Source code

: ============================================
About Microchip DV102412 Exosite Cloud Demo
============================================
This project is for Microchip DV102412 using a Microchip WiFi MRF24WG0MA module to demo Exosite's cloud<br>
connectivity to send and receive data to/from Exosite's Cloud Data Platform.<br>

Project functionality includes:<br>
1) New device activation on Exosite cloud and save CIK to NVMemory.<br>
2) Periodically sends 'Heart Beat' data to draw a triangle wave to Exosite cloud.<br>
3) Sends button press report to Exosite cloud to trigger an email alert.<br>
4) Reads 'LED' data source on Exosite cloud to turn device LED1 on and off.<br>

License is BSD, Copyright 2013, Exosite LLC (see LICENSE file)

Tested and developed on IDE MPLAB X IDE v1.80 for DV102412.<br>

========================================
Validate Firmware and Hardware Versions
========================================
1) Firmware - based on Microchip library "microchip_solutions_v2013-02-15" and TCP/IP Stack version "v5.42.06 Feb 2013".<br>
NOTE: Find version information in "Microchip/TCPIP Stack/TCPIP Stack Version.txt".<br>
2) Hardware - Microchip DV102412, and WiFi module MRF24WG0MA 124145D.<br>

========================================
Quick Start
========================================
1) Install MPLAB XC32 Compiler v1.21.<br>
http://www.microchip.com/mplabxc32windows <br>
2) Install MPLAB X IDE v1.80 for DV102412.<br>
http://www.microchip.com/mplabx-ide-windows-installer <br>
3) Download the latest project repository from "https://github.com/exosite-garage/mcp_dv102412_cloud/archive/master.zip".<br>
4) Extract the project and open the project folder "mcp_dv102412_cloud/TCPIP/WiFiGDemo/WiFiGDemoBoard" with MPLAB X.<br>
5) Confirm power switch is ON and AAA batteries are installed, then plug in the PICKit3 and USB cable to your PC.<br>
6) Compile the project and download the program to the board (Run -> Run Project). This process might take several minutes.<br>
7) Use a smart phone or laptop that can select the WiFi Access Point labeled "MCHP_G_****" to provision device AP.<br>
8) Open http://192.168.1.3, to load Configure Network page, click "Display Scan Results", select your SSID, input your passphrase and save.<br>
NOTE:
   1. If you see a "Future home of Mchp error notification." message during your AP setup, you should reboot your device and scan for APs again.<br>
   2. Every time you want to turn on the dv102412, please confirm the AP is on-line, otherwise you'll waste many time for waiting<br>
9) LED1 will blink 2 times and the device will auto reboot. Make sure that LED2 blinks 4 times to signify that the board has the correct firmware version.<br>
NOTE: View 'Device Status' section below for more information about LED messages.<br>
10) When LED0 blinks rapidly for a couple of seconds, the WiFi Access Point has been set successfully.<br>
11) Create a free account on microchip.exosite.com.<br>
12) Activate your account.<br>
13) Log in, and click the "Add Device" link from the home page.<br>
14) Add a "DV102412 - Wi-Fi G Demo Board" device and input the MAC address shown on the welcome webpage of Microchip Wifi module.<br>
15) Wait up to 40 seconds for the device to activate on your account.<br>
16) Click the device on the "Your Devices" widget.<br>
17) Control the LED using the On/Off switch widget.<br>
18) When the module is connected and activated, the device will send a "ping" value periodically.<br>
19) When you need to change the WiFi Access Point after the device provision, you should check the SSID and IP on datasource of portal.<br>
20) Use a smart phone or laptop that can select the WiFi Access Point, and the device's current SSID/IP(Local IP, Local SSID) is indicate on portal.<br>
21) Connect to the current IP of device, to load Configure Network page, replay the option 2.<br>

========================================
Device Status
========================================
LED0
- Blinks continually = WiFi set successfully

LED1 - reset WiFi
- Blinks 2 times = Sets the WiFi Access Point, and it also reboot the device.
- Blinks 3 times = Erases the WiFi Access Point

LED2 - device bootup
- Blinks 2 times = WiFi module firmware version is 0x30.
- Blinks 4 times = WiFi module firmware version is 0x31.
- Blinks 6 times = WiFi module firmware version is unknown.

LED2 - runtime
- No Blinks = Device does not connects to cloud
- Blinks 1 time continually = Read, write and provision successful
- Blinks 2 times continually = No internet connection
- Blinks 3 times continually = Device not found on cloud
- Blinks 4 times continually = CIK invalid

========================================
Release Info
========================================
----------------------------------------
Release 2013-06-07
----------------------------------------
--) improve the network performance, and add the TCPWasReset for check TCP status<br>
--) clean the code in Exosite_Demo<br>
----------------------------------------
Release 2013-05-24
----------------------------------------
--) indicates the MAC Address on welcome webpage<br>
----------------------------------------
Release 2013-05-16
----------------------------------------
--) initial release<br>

■ PROBLEM ■
Give back the whole listing above, identical in every line.

■ TASK OUTPUT ■
Source code

: ============================================
About Microchip DV102412 Exosite Cloud Demo
============================================
This project is for Microchip DV102412 using a Microchip WiFi MRF24WG0MA module to demo Exosite's cloud<br>
connectivity to send and receive data to/from Exosite's Cloud Data Platform.<br>

Project functionality includes:<br>
1) New device activation on Exosite cloud and save CIK to NVMemory.<br>
2) Periodically sends 'Heart Beat' data to draw a triangle wave to Exosite cloud.<br>
3) Sends button press report to Exosite cloud to trigger an email alert.<br>
4) Reads 'LED' data source on Exosite cloud to turn device LED1 on and off.<br>

License is BSD, Copyright 2013, Exosite LLC (see LICENSE file)

Tested and developed on IDE MPLAB X IDE v1.80 for DV102412.<br>

========================================
Validate Firmware and Hardware Versions
========================================
1) Firmware - based on Microchip library "microchip_solutions_v2013-02-15" and TCP/IP Stack version "v5.42.06 Feb 2013".<br>
NOTE: Find version information in "Microchip/TCPIP Stack/TCPIP Stack Version.txt".<br>
2) Hardware - Microchip DV102412, and WiFi module MRF24WG0MA 124145D.<br>

========================================
Quick Start
========================================
1) Install MPLAB XC32 Compiler v1.21.<br>
http://www.microchip.com/mplabxc32windows <br>
2) Install MPLAB X IDE v1.80 for DV102412.<br>
http://www.microchip.com/mplabx-ide-windows-installer <br>
3) Download the latest project repository from "https://github.com/exosite-garage/mcp_dv102412_cloud/archive/master.zip".<br>
4) Extract the project and open the project folder "mcp_dv102412_cloud/TCPIP/WiFiGDemo/WiFiGDemoBoard" with MPLAB X.<br>
5) Confirm power switch is ON and AAA batteries are installed, then plug in the PICKit3 and USB cable to your PC.<br>
6) Compile the project and download the program to the board (Run -> Run Project). This process might take several minutes.<br>
7) Use a smart phone or laptop that can select the WiFi Access Point labeled "MCHP_G_****" to provision device AP.<br>
8) Open http://192.168.1.3, to load Configure Network page, click "Display Scan Results", select your SSID, input your passphrase and save.<br>
NOTE:
   1. If you see a "Future home of Mchp error notification." message during your AP setup, you should reboot your device and scan for APs again.<br>
   2. Every time you want to turn on the dv102412, please confirm the AP is on-line, otherwise you'll waste many time for waiting<br>
9) LED1 will blink 2 times and the device will auto reboot. Make sure that LED2 blinks 4 times to signify that the board has the correct firmware version.<br>
NOTE: View 'Device Status' section below for more information about LED messages.<br>
10) When LED0 blinks rapidly for a couple of seconds, the WiFi Access Point has been set successfully.<br>
11) Create a free account on microchip.exosite.com.<br>
12) Activate your account.<br>
13) Log in, and click the "Add Device" link from the home page.<br>
14) Add a "DV102412 - Wi-Fi G Demo Board" device and input the MAC address shown on the welcome webpage of Microchip Wifi module.<br>
15) Wait up to 40 seconds for the device to activate on your account.<br>
16) Click the device on the "Your Devices" widget.<br>
17) Control the LED using the On/Off switch widget.<br>
18) When the module is connected and activated, the device will send a "ping" value periodically.<br>
19) When you need to change the WiFi Access Point after the device provision, you should check the SSID and IP on datasource of portal.<br>
20) Use a smart phone or laptop that can select the WiFi Access Point, and the device's current SSID/IP(Local IP, Local SSID) is indicate on portal.<br>
21) Connect to the current IP of device, to load Configure Network page, replay the option 2.<br>

========================================
Device Status
========================================
LED0
- Blinks continually = WiFi set successfully

LED1 - reset WiFi
- Blinks 2 times = Sets the WiFi Access Point, and it also reboot the device.
- Blinks 3 times = Erases the WiFi Access Point

LED2 - device bootup
- Blinks 2 times = WiFi module firmware version is 0x30.
- Blinks 4 times = WiFi module firmware version is 0x31.
- Blinks 6 times = WiFi module firmware version is unknown.

LED2 - runtime
- No Blinks = Device does not connects to cloud
- Blinks 1 time continually = Read, write and provision successful
- Blinks 2 times continually = No internet connection
- Blinks 3 times continually = Device not found on cloud
- Blinks 4 times continually = CIK invalid

========================================
Release Info
========================================
----------------------------------------
Release 2013-06-07
----------------------------------------
--) improve the network performance, and add the TCPWasReset for check TCP status<br>
--) clean the code in Exosite_Demo<br>
----------------------------------------
Release 2013-05-24
----------------------------------------
--) indicates the MAC Address on welcome webpage<br>
----------------------------------------
Release 2013-05-16
----------------------------------------
--) initial release<br>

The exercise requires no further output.